My latest successful piece, “Lessons learned from nearly twenty years at Apple,” even brought referrals from a Greek blog and ended up attracting enough attention that Wired Magazine’s “Cult of the Mac Blog,” did a profile with a picture of me. All of that happened in less than twenty-four hours. Four days later there were still over six thousand people a day reading my posts.
Not only is the success sometimes instant, but the feedback can also be quick with direct comments from all over the world. The blogging service that I use, Typepad, lets me see what sites are referring others to my site. Visiting them to see what they have had to say about what I have written is an interesting way of getting feedback. Seeing how others use your words is often just as enlightening as the comments left on my own site.

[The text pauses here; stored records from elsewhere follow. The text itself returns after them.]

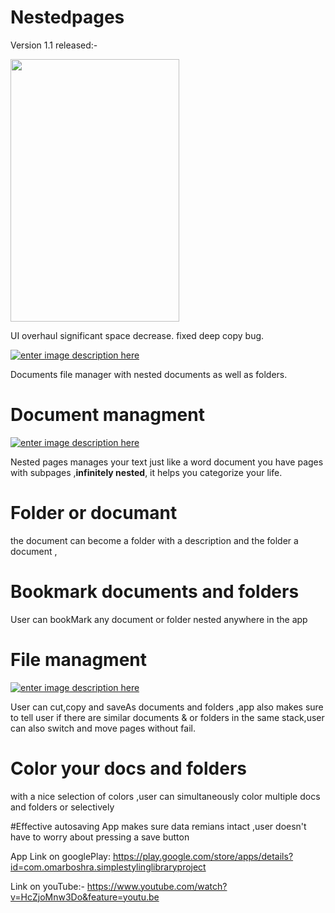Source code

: # Nestedpages

Version 1.1 released:-

<img src="https://user-images.githubusercontent.com/47230931/71299771-f07d5180-2397-11ea-8f1b-38529edabbfb.gif" width="270" height="420" />

UI overhaul
significant space decrease.
fixed deep copy bug.


[![enter image description here][1]][1]


  [1]: https://i.stack.imgur.com/RX8c8.png
  

Documents file manager with nested documents as well as folders.

# Document managment


[![enter image description here][2]][2]


  [2]: https://i.stack.imgur.com/W8qBJ.png
  
  
Nested pages manages your text just like a word document you have pages with subpages ,**infinitely nested**,
it helps you categorize your life.

# Folder or documant

the document can become a folder with a description and the folder a document ,

# Bookmark documents and folders
User can bookMark any document or folder nested anywhere in the app

# File managment


[![enter image description here][3]][3]


  [3]: https://i.stack.imgur.com/Udyqc.png
  
User can cut,copy and saveAs documents and folders ,app also makes sure to tell user if there are similar documents & or folders in 
the same stack,user can also switch and move pages without fail.

# Color your docs and folders
with a nice selection of colors ,user can simultaneously color multiple docs and folders or selectively

#Effective autosaving 
App makes sure data remians intact ,user doesn't have to worry about pressing a save button

App Link on googlePlay:
https://play.google.com/store/apps/details?id=com.omarboshra.simplestylinglibraryproject

Link on youTube:-
https://www.youtube.com/watch?v=HcZjoMnw3Do&feature=youtu.be
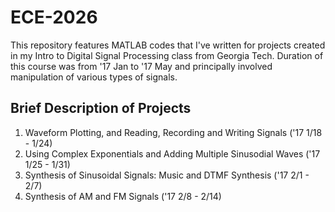 # ECE-2026
This repository features MATLAB codes that I've written for projects created in my Intro to Digital Signal Processing class from Georgia Tech. 
Duration of this course was from '17 Jan to '17 May and principally involved manipulation of various types of signals. 

## Brief Description of Projects 

1. Waveform Plotting, and Reading, Recording and Writing Signals ('17 1/18 - 1/24)
2. Using Complex Exponentials and Adding Multiple Sinusodial Waves ('17 1/25 - 1/31)
3. Synthesis of Sinusoidal Signals: Music and DTMF Synthesis ('17 2/1 - 2/7)
4. Synthesis of AM and FM Signals ('17 2/8 - 2/14)
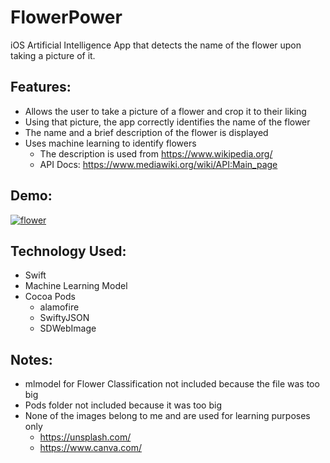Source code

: # FlowerPower
iOS Artificial Intelligence App that detects the name of the flower upon taking a picture of it.

## Features:
- Allows the user to take a picture of a flower and crop it to their liking
- Using that picture, the app correctly identifies the name of the flower
- The name and a brief description of the flower is displayed
- Uses machine learning to identify flowers
  - The description is used from https://www.wikipedia.org/
  - API Docs: https://www.mediawiki.org/wiki/API:Main_page


## Demo:
<a href="https://media.giphy.com/media/QsJp5lPTv4g6IMkZcu/giphy.gif"><img src="https://media.giphy.com/media/QsJp5lPTv4g6IMkZcu/giphy.gif" title="flower"/></a>

## Technology Used:
- Swift
- Machine Learning Model
- Cocoa Pods
  - alamofire
  - SwiftyJSON
  - SDWebImage

## Notes:
- mlmodel for Flower Classification not included because the file was too big
- Pods folder not included because it was too big
- None of the images belong to me and are used for learning purposes only
  - https://unsplash.com/
  - https://www.canva.com/
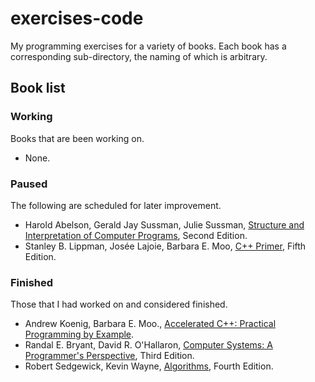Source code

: # exercises-code

My programming exercises for a variety of books. Each book has a corresponding sub-directory, the naming of which is arbitrary.

## Book list

### Working

Books that are been working on.

- None.


### Paused

The following are scheduled for later improvement.

- Harold Abelson, Gerald Jay Sussman, Julie Sussman, [Structure and Interpretation of Computer Programs](sicp/), Second Edition.
- Stanley B. Lippman, Josée Lajoie, Barbara E. Moo, [C++ Primer](cppprimer/), Fifth Edition.

### Finished

Those that I had worked on and considered finished.

- Andrew Koenig, Barbara E. Moo., [Accelerated C++: Practical Programming by Example](acceleratedcpp/).
- Randal E. Bryant, David R. O'Hallaron, [Computer Systems: A Programmer's Perspective](csapp/), Third Edition.
- Robert Sedgewick, Kevin Wayne, [Algorithms](algs/), Fourth Edition.
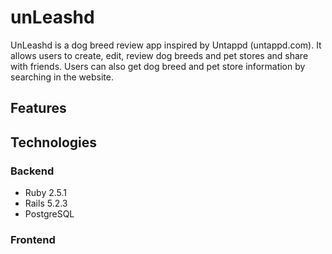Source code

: # unLeashd

UnLeashd is a dog breed review app inspired by Untappd (untappd.com). It allows users to create, edit, review dog breeds and pet stores and share with friends. Users can also get dog breed and pet store information by searching in the website.

## Features

## Technologies

### Backend

* Ruby 2.5.1
* Rails 5.2.3
* PostgreSQL

### Frontend
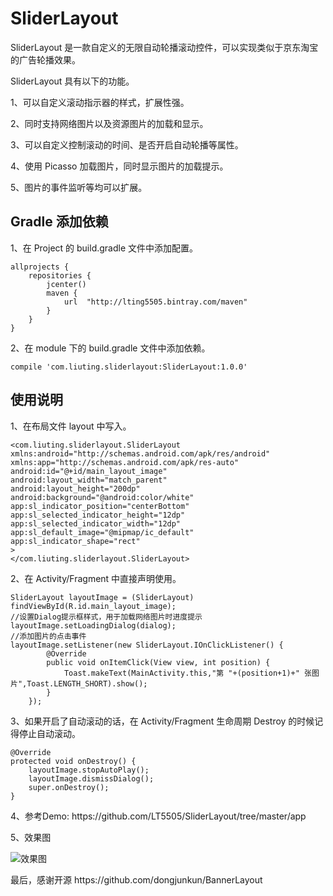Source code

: # SliderLayout
<p>SliderLayout 是一款自定义的无限自动轮播滚动控件，可以实现类似于京东淘宝的广告轮播效果。</p>
<p>SliderLayout 具有以下的功能。</p>
<p> 1、可以自定义滚动指示器的样式，扩展性强。</p>
<p>2、同时支持网络图片以及资源图片的加载和显示。</p>
<p> 3、可以自定义控制滚动的时间、是否开启自动轮播等属性。</p>
<p> 4、使用 Picasso 加载图片，同时显示图片的加载提示。</p>
<p> 5、图片的事件监听等均可以扩展。</p>


## Gradle 添加依赖

<p>1、在 Project 的 build.gradle 文件中添加配置。</p>

    allprojects {
        repositories {
            jcenter()
            maven {
                url  "http://lting5505.bintray.com/maven"
            }
        }
    }
<p>2、在 module 下的 build.gradle 文件中添加依赖。</p>

    compile 'com.liuting.sliderlayout:SliderLayout:1.0.0'


## 使用说明
<p>1、在布局文件 layout 中写入。</p>

    <com.liuting.sliderlayout.SliderLayout xmlns:android="http://schemas.android.com/apk/res/android"
    xmlns:app="http://schemas.android.com/apk/res-auto"
    android:id="@+id/main_layout_image"
    android:layout_width="match_parent"
    android:layout_height="200dp"
    android:background="@android:color/white"
    app:sl_indicator_position="centerBottom"
    app:sl_selected_indicator_height="12dp"
    app:sl_selected_indicator_width="12dp"
    app:sl_default_image="@mipmap/ic_default"
    app:sl_indicator_shape="rect"
    >
    </com.liuting.sliderlayout.SliderLayout>
<p>2、在 Activity/Fragment 中直接声明使用。</p>

    SliderLayout layoutImage = (SliderLayout) findViewById(R.id.main_layout_image);
    //设置Dialog提示框样式，用于加载网络图片时进度提示
    layoutImage.setLoadingDialog(dialog);
    //添加图片的点击事件
    layoutImage.setListener(new SliderLayout.IOnClickListener() {
            @Override
            public void onItemClick(View view, int position) {
                Toast.makeText(MainActivity.this,"第 "+(position+1)+" 张图片",Toast.LENGTH_SHORT).show();
            }
        });
<p>3、如果开启了自动滚动的话，在 Activity/Fragment 生命周期 Destroy 的时候记得停止自动滚动。</p>

    @Override
    protected void onDestroy() {
        layoutImage.stopAutoPlay();
        layoutImage.dismissDialog();
        super.onDestroy();
    }

<p>4、参考Demo: https://github.com/LT5505/SliderLayout/tree/master/app</p>

<p>5、效果图</p>

![效果图](https://github.com/LT5505/SliderLayout/Screenhots/1.gif)

<p>最后，感谢开源 https://github.com/dongjunkun/BannerLayout</p>
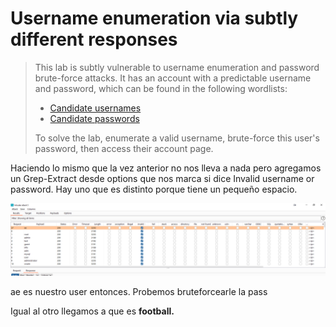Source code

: # Username enumeration via subtly different responses

> This lab is subtly vulnerable to username enumeration and password brute-force attacks. It has an account with a predictable username and password, which can be found in the following wordlists:
>
> *  [Candidate usernames](https://portswigger.net/web-security/authentication/auth-lab-usernames)
> *  [Candidate passwords](https://portswigger.net/web-security/authentication/auth-lab-passwords)
>
>  To solve the lab, enumerate a valid username, brute-force this user's password, then access their account page.

Haciendo lo mismo que la vez anterior no nos lleva a nada pero agregamos un Grep-Extract desde options que nos marca si dice  Invalid username or password. Hay uno que es distinto porque tiene un pequeño espacio.

![](../../../.gitbook/assets/imagen%20%28657%29.png)

ae es nuestro user entonces. Probemos bruteforcearle la pass 

Igual al otro llegamos a que es **football.**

Actually many of my readers come to me from Google searches. Thinking of Google brings me to why I believe writing about my interests is of value in a world where millions of others are doing the same thing.
It’s not that most of us new online writers are bringing particularly brilliant commentary to the web on critical issues. More likely than not, we are providing a more personal look at many very ordinary things. In a larger sense what we are doing is filling in the web of local connections that have somehow been broken by the modern world.
We have become such a mobile and wired society that the default source of information is the web and Google, not your neighbor. Google by indexing content like mine is providing very important glue for our increasingly impersonal and fractured world.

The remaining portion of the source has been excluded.